Announcement

Collapse
No announcement yet.
X
  • Filter
  • Time
  • Show
Clear All
new posts

  • Xtserial (N versus T) theoretical question

    Hi all,

    I had a question earlier that I posted about saving results from xtserial (from the Stata Journal), but I've now got a different and more theoretical question about xtserial so I thought I should make a second post (I hope this is not considered cross-posting, that was not my intention).

    I've got panel data that I'm running an OLS regression on and clustering by id. I run a few different version of my base regression (regress logthpp logprevcpn, cluster(id)) narrowing my panel down and adding in dummy variables. At its largest, my sample is N=77 (as in 77 different groups I am clustering by, I have over 2000 observations), and T= 70. Since my N & T are relatively similar in size, is this something that I should worry about? In particular, as I narrow my sample, my T= 40 at it's lowest but my N = 10. Here when N is small and T is larger, should I worry about clustering?

    Thanks for any thoughts.


  • #2
    Kate:
    the first comment to your query is: why going (pooled) OLS when Stata offers -xt- commands for both N>T and T>N panel datasets?
    That said, since you decided to go (pooled) OLS, you should -cluster- your standard errors; otherwise Stata will interpret your observations as independent (which is not the case, due to the panel structure of your dataset).
    Kind regards,
    Carlo
    (Stata 19.0)

    Comment


    • #3
      With N (id) = 10 it makes no sense to cluster especially with such a large number of periods. Also with at least 40 periods you should worry about the time series properties of your panels: it is difficult to assume that T is fixed.
      Are your panels stationary? You could introduce time dummies. You should have a look at the (user-written programme - xtscc-) to model the residuals. You can look at it first (ssc describe xtscc). It works for both balanced and unbalanced panels
      You say that you have whittled down you date.

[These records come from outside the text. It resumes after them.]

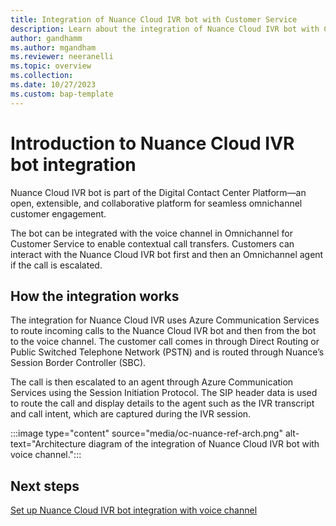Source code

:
 ```yaml
---
title: Integration of Nuance Cloud IVR bot with Customer Service
description: Learn about the integration of Nuance Cloud IVR bot with Customer Service.
author: gandhamm
ms.author: mgandham
ms.reviewer: neeranelli
ms.topic: overview 
ms.collection:  
ms.date: 10/27/2023
ms.custom: bap-template 
---
```


# Introduction to Nuance Cloud IVR bot integration

Nuance Cloud IVR bot is part of the Digital Contact Center Platform&#8212;an open, extensible, and collaborative platform for seamless omnichannel customer engagement.

The bot can be integrated with the voice channel in Omnichannel for Customer Service to enable contextual call transfers. Customers can interact with the Nuance Cloud IVR bot first and then an Omnichannel agent if the call is escalated.

## How the integration works

The integration for Nuance Cloud IVR uses Azure Communication Services to route incoming calls to the Nuance Cloud IVR bot and then from the bot to the voice channel. The customer call comes in through Direct Routing or Public Switched Telephone Network (PSTN) and is routed through Nuance’s Session Border Controller (SBC).

The call is then escalated to an agent through Azure Communication Services using the  Session Initiation Protocol. The SIP header data is used to route the call and display details to the agent such as the IVR transcript and call intent, which are captured during the IVR session.

 :::image type="content" source="media/oc-nuance-ref-arch.png" alt-text="Architecture diagram of the integration of Nuance Cloud IVR bot with voice channel.":::

## Next steps

[Set up Nuance Cloud IVR bot integration with voice channel](oc-nuance-setup.md)
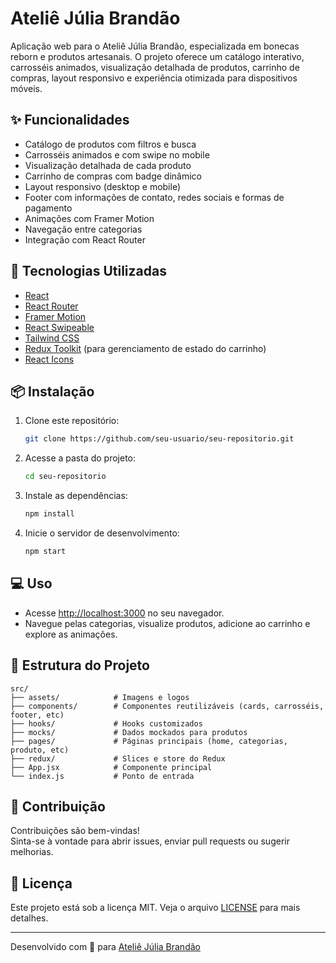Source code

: # Ateliê Júlia Brandão

Aplicação web para o Ateliê Júlia Brandão, especializada em bonecas reborn e produtos artesanais. O projeto oferece um catálogo interativo, carrosséis animados, visualização detalhada de produtos, carrinho de compras, layout responsivo e experiência otimizada para dispositivos móveis.

## ✨ Funcionalidades

- Catálogo de produtos com filtros e busca
- Carrosséis animados e com swipe no mobile
- Visualização detalhada de cada produto
- Carrinho de compras com badge dinâmico
- Layout responsivo (desktop e mobile)
- Footer com informações de contato, redes sociais e formas de pagamento
- Animações com Framer Motion
- Navegação entre categorias
- Integração com React Router

## 🚀 Tecnologias Utilizadas

- [React](https://reactjs.org/)
- [React Router](https://reactrouter.com/)
- [Framer Motion](https://www.framer.com/motion/)
- [React Swipeable](https://www.npmjs.com/package/react-swipeable)
- [Tailwind CSS](https://tailwindcss.com/)
- [Redux Toolkit](https://redux-toolkit.js.org/) (para gerenciamento de estado do carrinho)
- [React Icons](https://react-icons.github.io/react-icons/)

## 📦 Instalação

1. Clone este repositório:
   ```bash
   git clone https://github.com/seu-usuario/seu-repositorio.git
   ```
2. Acesse a pasta do projeto:
   ```bash
   cd seu-repositorio
   ```
3. Instale as dependências:
   ```bash
   npm install
   ```
4. Inicie o servidor de desenvolvimento:
   ```bash
   npm start
   ```

## 💻 Uso

- Acesse [http://localhost:3000](http://localhost:3000) no seu navegador.
- Navegue pelas categorias, visualize produtos, adicione ao carrinho e explore as animações.

## 📁 Estrutura do Projeto

```
src/
├── assets/            # Imagens e logos
├── components/        # Componentes reutilizáveis (cards, carrosséis, footer, etc)
├── hooks/             # Hooks customizados
├── mocks/             # Dados mockados para produtos
├── pages/             # Páginas principais (home, categorias, produto, etc)
├── redux/             # Slices e store do Redux
├── App.jsx            # Componente principal
└── index.js           # Ponto de entrada
```

## 🤝 Contribuição

Contribuições são bem-vindas!  
Sinta-se à vontade para abrir issues, enviar pull requests ou sugerir melhorias.

## 📄 Licença

Este projeto está sob a licença MIT. Veja o arquivo [LICENSE](LICENSE) para mais detalhes.

---

Desenvolvido com 💜 para [Ateliê Júlia Brandão](https://instagram.com/ateliejuliabrandao)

I assume that your times periods are without gaps.

      Comment


      • #4
        Originally posted by Carlo Lazzaro View Post
        Kate:
        the first comment to your query is: why going (pooled) OLS when Stata offers -xt- commands for both N>T and T>N panel datasets?
        That said, since you decided to go (pooled) OLS, you should -cluster- your standard errors; otherwise Stata will interpret your observations as independent (which is not the case, due to the panel structure of your dataset).
        Carlo (#2), I've never made proper use of the -xt- commands before. I just read about them in the manual, so, my understanding is that using xtreg would run a GLS random effects regression (unless I specified otherwise). Since a fixed effects model better suits my purposes (I'm looking at how the learning curve of companies over a five year period differed based on previous manufacturing experience of that particular product). So, in this case, I'd run a fixed effects xtreg model, specifying vce(cluster ID), and this, as far as I can tell, would run an OLS regression. I don't think that I'm fully understanding what the difference between this and regress y x, cluster(ID). Is there something to do with N>T and T>N at -xt- here that I'm not seeing?

        Comment


        • #5
          Originally posted by Eric de Souza View Post
          With N (id) = 10 it makes no sense to cluster especially with such a large number of periods. Also with at least 40 periods you should worry about the time series properties of your panels: it is difficult to assume that T is fixed.
          Eric (#3). The time period is without gaps for most of my regressions (I run the following three regressions for my whole dataset, where they are a few missing periods, and then again for just a subgroup, where there are no missing periods). I have not checked if the panels are stationary, do you think this would be a potential issue? I'm running multiple versions of these regression, ex.:

          1. (Basic) reg logthpp logcpn
          2. (Basic plus varying models of the product) reg logthpp logcpn B12 B24 B36
          3. (Basic w/models & time dummies) reg logthpp logcpn B12 B24 B36 y1941 y1942 y1943 y1944

          I hadn't been too worried about time fixed effects, but, as per Carlo's #2 I'm thinking of using xtreg for fe which would account for time fixed effects, no?

          As for xtscc, spatial correlation does seem like it might be an issue—one company's learning effecting another company's learning. Is there a way to check for spatial autocorrelation to justifying running a different regression that accounts for it?
          Last edited by Kate Pryce; 16 Nov 2020, 10:53.

          Comment


          • #6
            Kate (#5): Where did you find a reference to spatial autocorrelation. My concern is temporal autocorrelation. You have at least 40 time periods for each country. Therefore, you should worry about correlation over time. In the "standard" panel data model, one assumes that the number of time periods (T) are small and fixed whereas the number of "individuals" (N) can increase: the statistical properties are based on this. If N is large relative to T, clustering takes care of some of the temporal correlation effects. But with only 10 individuals and a large number of time periods, you cannot cluster. One way out is either to model the temporal correlation in your model (dynamic effects) or to model the temporal correlation in the residuals. The latter is what you can do with xtscc.

            Comment


            • #7
              Eric (#6), Ah, I see. Apologies for spatial autocorrelation, I'm not sure where I got it in my head you were commenting on that.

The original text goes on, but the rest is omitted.